↓↓↓
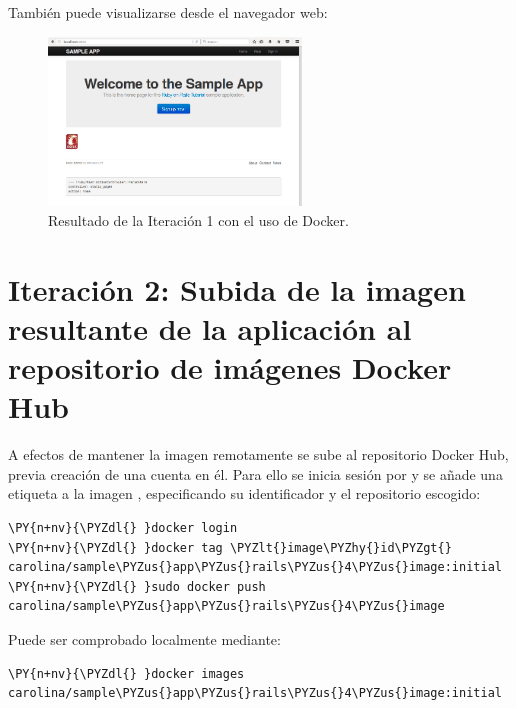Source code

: También puede visualizarse desde el navegador web:
\begin{figure}[H]
\centering
\includegraphics[width=0.6\textwidth]{images/figures/resultado1.png}
\caption{Resultado de la Iteración 1 con el uso de Docker. \label{fig:resultado1}}
\end{figure}

\section[Iteración 2: Subida de la imagen a Docker Hub]{Iteración 2: Subida de la imagen resultante de la aplicación al repositorio de imágenes Docker Hub}

A efectos de mantener la imagen remotamente se sube al repositorio Docker Hub, previa creación de una cuenta en él. Para ello se inicia sesión por y se añade una etiqueta a la imagen , especificando su identificador y el repositorio escogido:

\begin{framed_shaded}
\begin{Verbatim}[fontsize=\relsize{-2.5},fontseries=b,commandchars=\\\{\}]
\PY{n+nv}{\PYZdl{} }docker login
\PY{n+nv}{\PYZdl{} }docker tag \PYZlt{}image\PYZhy{}id\PYZgt{} carolina/sample\PYZus{}app\PYZus{}rails\PYZus{}4\PYZus{}image:initial
\PY{n+nv}{\PYZdl{} }sudo docker push carolina/sample\PYZus{}app\PYZus{}rails\PYZus{}4\PYZus{}image
\end{Verbatim}
\end{framed_shaded}

Puede ser comprobado localmente mediante:

\begin{framed_shaded}
\begin{Verbatim}[fontsize=\relsize{-2.5},fontseries=b,commandchars=\\\{\}]
\PY{n+nv}{\PYZdl{} }docker images carolina/sample\PYZus{}app\PYZus{}rails\PYZus{}4\PYZus{}image:initial
\end{Verbatim}
\end{framed_shaded}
↑↑↑
> WORK ORDER
How many lines of the entries above include the word "rails"? Reply with the number alone.

> EXERCISE SOLUTION
3